Start of Source information

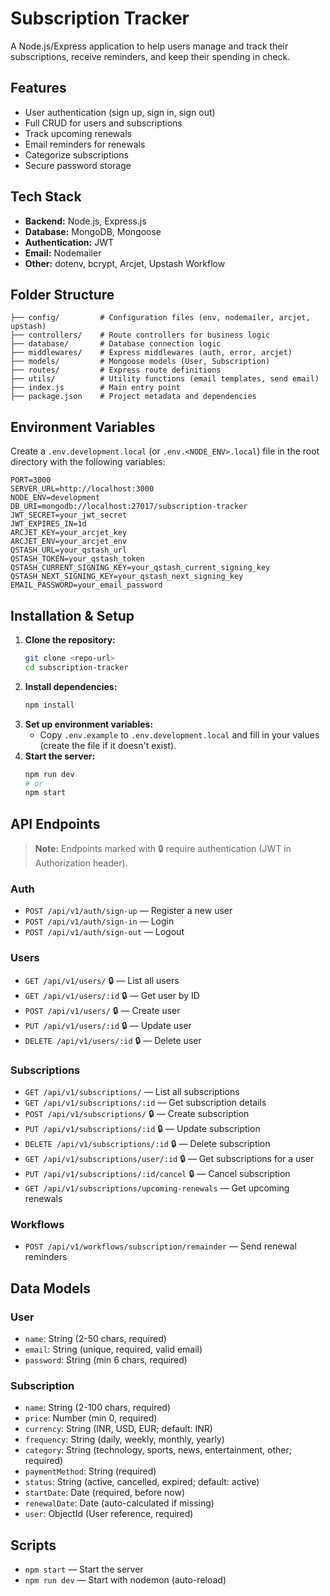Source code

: # Subscription Tracker

A Node.js/Express application to help users manage and track their subscriptions, receive reminders, and keep their spending in check.

## Features
- User authentication (sign up, sign in, sign out)
- Full CRUD for users and subscriptions
- Track upcoming renewals
- Email reminders for renewals
- Categorize subscriptions
- Secure password storage

## Tech Stack
- **Backend:** Node.js, Express.js
- **Database:** MongoDB, Mongoose
- **Authentication:** JWT
- **Email:** Nodemailer
- **Other:** dotenv, bcrypt, Arcjet, Upstash Workflow

## Folder Structure
```
├── config/         # Configuration files (env, nodemailer, arcjet, upstash)
├── controllers/    # Route controllers for business logic
├── database/       # Database connection logic
├── middlewares/    # Express middlewares (auth, error, arcjet)
├── models/         # Mongoose models (User, Subscription)
├── routes/         # Express route definitions
├── utils/          # Utility functions (email templates, send email)
├── index.js        # Main entry point
├── package.json    # Project metadata and dependencies
```

## Environment Variables
Create a `.env.development.local` (or `.env.<NODE_ENV>.local`) file in the root directory with the following variables:

```
PORT=3000
SERVER_URL=http://localhost:3000
NODE_ENV=development
DB_URI=mongodb://localhost:27017/subscription-tracker
JWT_SECRET=your_jwt_secret
JWT_EXPIRES_IN=1d
ARCJET_KEY=your_arcjet_key
ARCJET_ENV=your_arcjet_env
QSTASH_URL=your_qstash_url
QSTASH_TOKEN=your_qstash_token
QSTASH_CURRENT_SIGNING_KEY=your_qstash_current_signing_key
QSTASH_NEXT_SIGNING_KEY=your_qstash_next_signing_key
EMAIL_PASSWORD=your_email_password
```

## Installation & Setup
1. **Clone the repository:**
   ```bash
   git clone <repo-url>
   cd subscription-tracker
   ```
2. **Install dependencies:**
   ```bash
   npm install
   ```
3. **Set up environment variables:**
   - Copy `.env.example` to `.env.development.local` and fill in your values (create the file if it doesn't exist).
4. **Start the server:**
   ```bash
   npm run dev
   # or
   npm start
   ```

## API Endpoints

> **Note:** Endpoints marked with 🔒 require authentication (JWT in Authorization header).

### Auth
- `POST /api/v1/auth/sign-up` — Register a new user
- `POST /api/v1/auth/sign-in` — Login
- `POST /api/v1/auth/sign-out` — Logout

### Users
- `GET /api/v1/users/` 🔒 — List all users
- `GET /api/v1/users/:id` 🔒 — Get user by ID
- `POST /api/v1/users/` 🔒 — Create user
- `PUT /api/v1/users/:id` 🔒 — Update user
- `DELETE /api/v1/users/:id` 🔒 — Delete user

### Subscriptions
- `GET /api/v1/subscriptions/` — List all subscriptions
- `GET /api/v1/subscriptions/:id` — Get subscription details
- `POST /api/v1/subscriptions/` 🔒 — Create subscription
- `PUT /api/v1/subscriptions/:id` 🔒 — Update subscription
- `DELETE /api/v1/subscriptions/:id` 🔒 — Delete subscription
- `GET /api/v1/subscriptions/user/:id` 🔒 — Get subscriptions for a user
- `PUT /api/v1/subscriptions/:id/cancel` 🔒 — Cancel subscription
- `GET /api/v1/subscriptions/upcoming-renewals` — Get upcoming renewals

### Workflows
- `POST /api/v1/workflows/subscription/remainder` — Send renewal reminders

## Data Models

### User
- `name`: String (2-50 chars, required)
- `email`: String (unique, required, valid email)
- `password`: String (min 6 chars, required)

### Subscription
- `name`: String (2-100 chars, required)
- `price`: Number (min 0, required)
- `currency`: String (INR, USD, EUR; default: INR)
- `frequency`: String (daily, weekly, monthly, yearly)
- `category`: String (technology, sports, news, entertainment, other; required)
- `paymentMethod`: String (required)
- `status`: String (active, cancelled, expired; default: active)
- `startDate`: Date (required, before now)
- `renewalDate`: Date (auto-calculated if missing)
- `user`: ObjectId (User reference, required)

## Scripts
- `npm start` — Start the server
- `npm run dev` — Start with nodemon (auto-reload)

End of Source information

### Work order:
Looking back over the data above, restate word for word the lines that begin at the line with "## Installation & Setup" and end at the line with "(required, before now)", inclusive.

### Reply:
## Installation & Setup
1. **Clone the repository:**
   ```bash
   git clone <repo-url>
   cd subscription-tracker
   ```
2. **Install dependencies:**
   ```bash
   npm install
   ```
3. **Set up environment variables:**
   - Copy `.env.example` to `.env.development.local` and fill in your values (create the file if it doesn't exist).
4. **Start the server:**
   ```bash
   npm run dev
   # or
   npm start
   ```

## API Endpoints

> **Note:** Endpoints marked with 🔒 require authentication (JWT in Authorization header).

### Auth
- `POST /api/v1/auth/sign-up` — Register a new user
- `POST /api/v1/auth/sign-in` — Login
- `POST /api/v1/auth/sign-out` — Logout

### Users
- `GET /api/v1/users/` 🔒 — List all users
- `GET /api/v1/users/:id` 🔒 — Get user by ID
- `POST /api/v1/users/` 🔒 — Create user
- `PUT /api/v1/users/:id` 🔒 — Update user
- `DELETE /api/v1/users/:id` 🔒 — Delete user

### Subscriptions
- `GET /api/v1/subscriptions/` — List all subscriptions
- `GET /api/v1/subscriptions/:id` — Get subscription details
- `POST /api/v1/subscriptions/` 🔒 — Create subscription
- `PUT /api/v1/subscriptions/:id` 🔒 — Update subscription
- `DELETE /api/v1/subscriptions/:id` 🔒 — Delete subscription
- `GET /api/v1/subscriptions/user/:id` 🔒 — Get subscriptions for a user
- `PUT /api/v1/subscriptions/:id/cancel` 🔒 — Cancel subscription
- `GET /api/v1/subscriptions/upcoming-renewals` — Get upcoming renewals

### Workflows
- `POST /api/v1/workflows/subscription/remainder` — Send renewal reminders

## Data Models

### User
- `name`: String (2-50 chars, required)
- `email`: String (unique, required, valid email)
- `password`: String (min 6 chars, required)

### Subscription
- `name`: String (2-100 chars, required)
- `price`: Number (min 0, required)
- `currency`: String (INR, USD, EUR; default: INR)
- `frequency`: String (daily, weekly, monthly, yearly)
- `category`: String (technology, sports, news, entertainment, other; required)
- `paymentMethod`: String (required)
- `status`: String (active, cancelled, expired; default: active)
- `startDate`: Date (required, before now)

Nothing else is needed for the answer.